Dataset excerpts:
--------------------------------
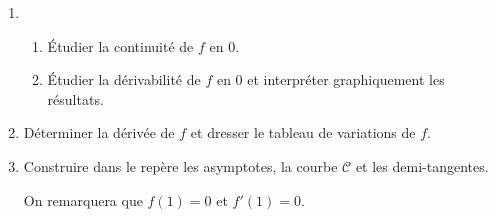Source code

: \begin{enumerate}
\begin{enumerate}
 
 \item  
 \begin{enumerate}
  \item  Étudier la continuité de $ f $ en 0. 
\item  Étudier la dérivabilité de $ f $ en 0 et interpréter graphiquement les résultats. 
   \end{enumerate}

\item Déterminer la dérivée de $ f $ et dresser le tableau de variations de $ f $.  


\item Construire dans le repère les asymptotes, la courbe  $\mathscr{C}$ et les demi-tangentes.


 On remarquera que $f(1) = 0$ et $f'(1) = 0$.  
\end{enumerate}
\end{enumerate}

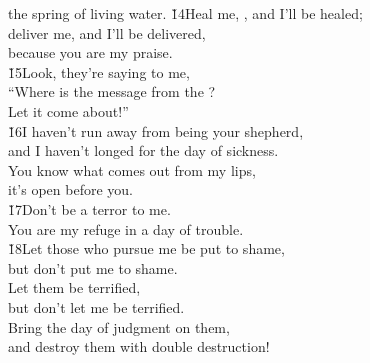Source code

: \begin{poetry}
\poemll    the spring of living water.
\poeml \v{14}Heal me, , and I'll be healed; \\
\poemll    deliver me, and I'll be delivered, \\
\poemlll       because you are my praise. \\
\poeml \v{15}Look, they're saying to me, \\
\poemll    ``Where is the message from the ? \\
\poemlll       Let it come about!'' \\
\poeml \v{16}I haven't run away from being your shepherd, \\
\poemll    and I haven't longed for the day of sickness. \\
\poeml You know what comes out from my lips, \\
\poemll    it's open before you. \\
\poeml \v{17}Don't be a terror to me. \\
\poemll    You are my refuge in a day of trouble. \\
\poeml \v{18}Let those who pursue me be put to shame, \\
\poemll    but don't put me to shame. \\
\poeml Let them be terrified, \\
\poemll    but don't let me be terrified. \\
\poeml Bring the day of judgment on them, \\
\poemll    and destroy them with double destruction!
\end{poetry}

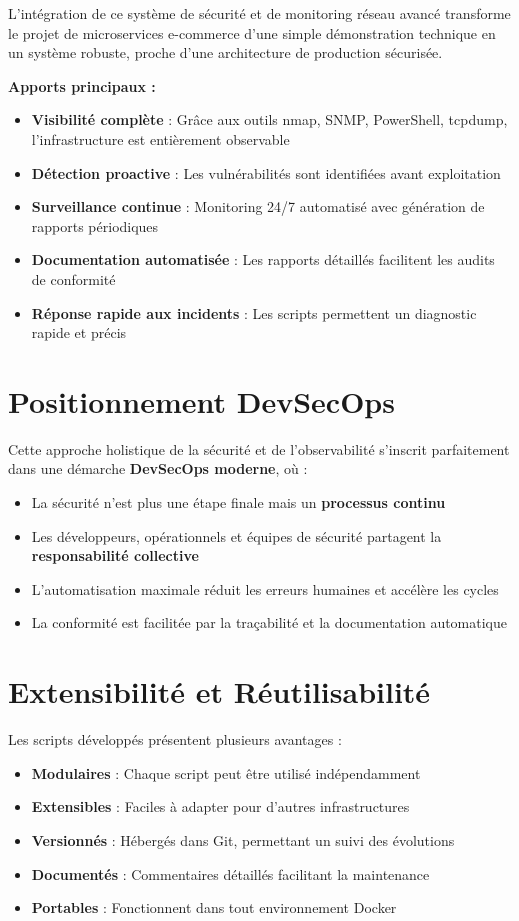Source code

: \documentclass[11pt,a4paper]{report}
\begin{document}
L'intégration de ce système de sécurité et de monitoring réseau avancé transforme le projet de microservices e-commerce d'une simple démonstration technique en un système robuste, proche d'une architecture de production sécurisée.

\textbf{Apports principaux :}
\begin{itemize}
    \item \textbf{Visibilité complète} : Grâce aux outils nmap, SNMP, PowerShell, tcpdump, l'infrastructure est entièrement observable
    \item \textbf{Détection proactive} : Les vulnérabilités sont identifiées avant exploitation
    \item \textbf{Surveillance continue} : Monitoring 24/7 automatisé avec génération de rapports périodiques
    \item \textbf{Documentation automatisée} : Les rapports détaillés facilitent les audits de conformité
    \item \textbf{Réponse rapide aux incidents} : Les scripts permettent un diagnostic rapide et précis
\end{itemize}

\section{Positionnement DevSecOps}

Cette approche holistique de la sécurité et de l'observabilité s'inscrit parfaitement dans une démarche \textbf{DevSecOps moderne}, où :
\begin{itemize}
    \item La sécurité n'est plus une étape finale mais un \textbf{processus continu}
    \item Les développeurs, opérationnels et équipes de sécurité partagent la \textbf{responsabilité collective}
    \item L'automatisation maximale réduit les erreurs humaines et accélère les cycles
    \item La conformité est facilitée par la traçabilité et la documentation automatique
\end{itemize}

\section{Extensibilité et Réutilisabilité}

Les scripts développés présentent plusieurs avantages :
\begin{itemize}
    \item \textbf{Modulaires} : Chaque script peut être utilisé indépendamment
    \item \textbf{Extensibles} : Faciles à adapter pour d'autres infrastructures
    \item \textbf{Versionnés} : Hébergés dans Git, permettant un suivi des évolutions
    \item \textbf{Documentés} : Commentaires détaillés facilitant la maintenance
    \item \textbf{Portables} : Fonctionnent dans tout environnement Docker
\end{itemize}
\end{document}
--------------------------------
**Task requirements:** The response must hold only the lines above from the line with "être utilisé indépendamment" through the line with "facilitant la maintenance", each copied exactly, both ends kept.

**Written solution:**
    \item \textbf{Modulaires} : Chaque script peut être utilisé indépendamment
    \item \textbf{Extensibles} : Faciles à adapter pour d'autres infrastructures
    \item \textbf{Versionnés} : Hébergés dans Git, permettant un suivi des évolutions
    \item \textbf{Documentés} : Commentaires détaillés facilitant la maintenance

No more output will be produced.